───── RECORDS TO PROCESS ─────

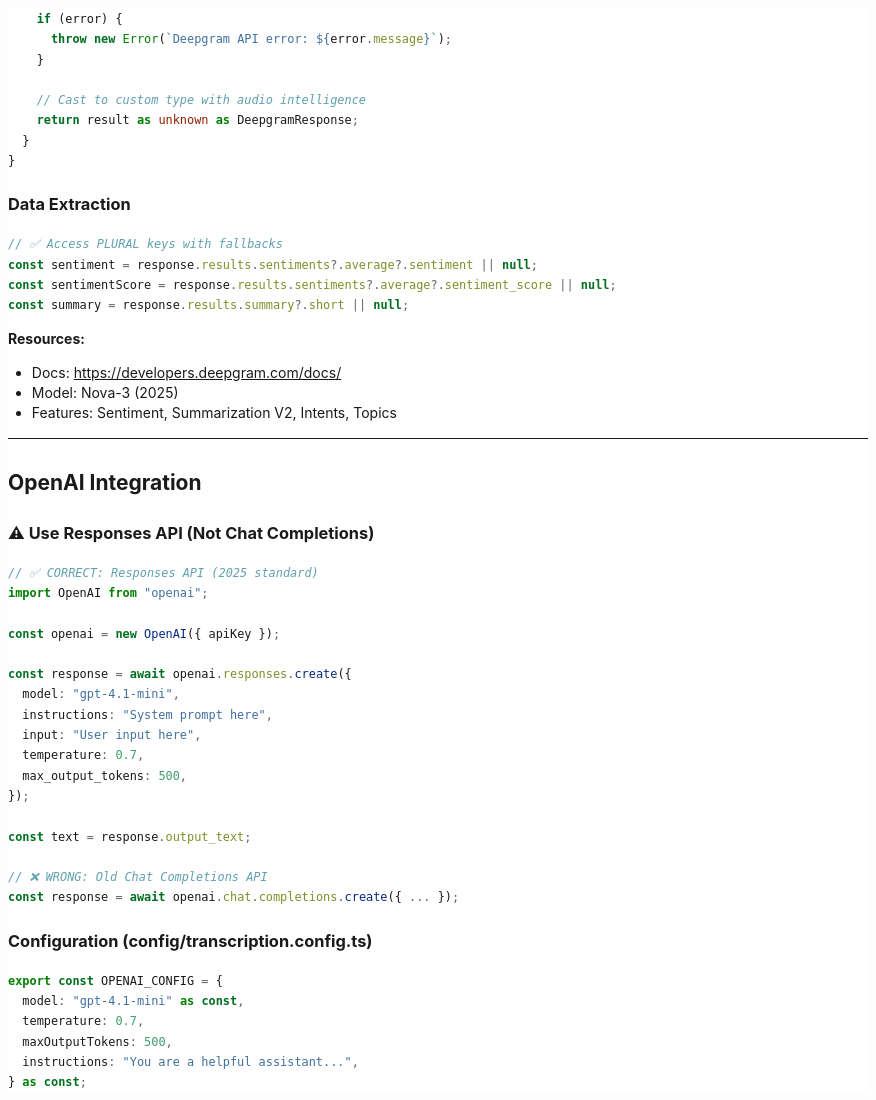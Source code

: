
 ```typescript
    if (error) {
      throw new Error(`Deepgram API error: ${error.message}`);
    }

    // Cast to custom type with audio intelligence
    return result as unknown as DeepgramResponse;
  }
}
```

### Data Extraction
```typescript
// ✅ Access PLURAL keys with fallbacks
const sentiment = response.results.sentiments?.average?.sentiment || null;
const sentimentScore = response.results.sentiments?.average?.sentiment_score || null;
const summary = response.results.summary?.short || null;
```

**Resources:**
- Docs: https://developers.deepgram.com/docs/
- Model: Nova-3 (2025)
- Features: Sentiment, Summarization V2, Intents, Topics

---

## OpenAI Integration

### ⚠️ Use Responses API (Not Chat Completions)

```typescript
// ✅ CORRECT: Responses API (2025 standard)
import OpenAI from "openai";

const openai = new OpenAI({ apiKey });

const response = await openai.responses.create({
  model: "gpt-4.1-mini",
  instructions: "System prompt here",
  input: "User input here",
  temperature: 0.7,
  max_output_tokens: 500,
});

const text = response.output_text;

// ❌ WRONG: Old Chat Completions API
const response = await openai.chat.completions.create({ ... });
```

### Configuration (config/transcription.config.ts)
```typescript
export const OPENAI_CONFIG = {
  model: "gpt-4.1-mini" as const,
  temperature: 0.7,
  maxOutputTokens: 500,
  instructions: "You are a helpful assistant...",
} as const;
```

─────

◆ WORK INSTRUCTIONS
Would you set down the material exactly as it stands, without the pictures?

◆ TASK RESULT
Source code

:
 ```typescript
    if (error) {
      throw new Error(`Deepgram API error: ${error.message}`);
    }

    // Cast to custom type with audio intelligence
    return result as unknown as DeepgramResponse;
  }
}
```

### Data Extraction
```typescript
// ✅ Access PLURAL keys with fallbacks
const sentiment = response.results.sentiments?.average?.sentiment || null;
const sentimentScore = response.results.sentiments?.average?.sentiment_score || null;
const summary = response.results.summary?.short || null;
```

**Resources:**
- Docs: https://developers.deepgram.com/docs/
- Model: Nova-3 (2025)
- Features: Sentiment, Summarization V2, Intents, Topics

---

## OpenAI Integration

### ⚠️ Use Responses API (Not Chat Completions)

```typescript
// ✅ CORRECT: Responses API (2025 standard)
import OpenAI from "openai";

const openai = new OpenAI({ apiKey });

const response = await openai.responses.create({
  model: "gpt-4.1-mini",
  instructions: "System prompt here",
  input: "User input here",
  temperature: 0.7,
  max_output_tokens: 500,
});

const text = response.output_text;

// ❌ WRONG: Old Chat Completions API
const response = await openai.chat.completions.create({ ... });
```

### Configuration (config/transcription.config.ts)
```typescript
export const OPENAI_CONFIG = {
  model: "gpt-4.1-mini" as const,
  temperature: 0.7,
  maxOutputTokens: 500,
  instructions: "You are a helpful assistant...",
} as const;
```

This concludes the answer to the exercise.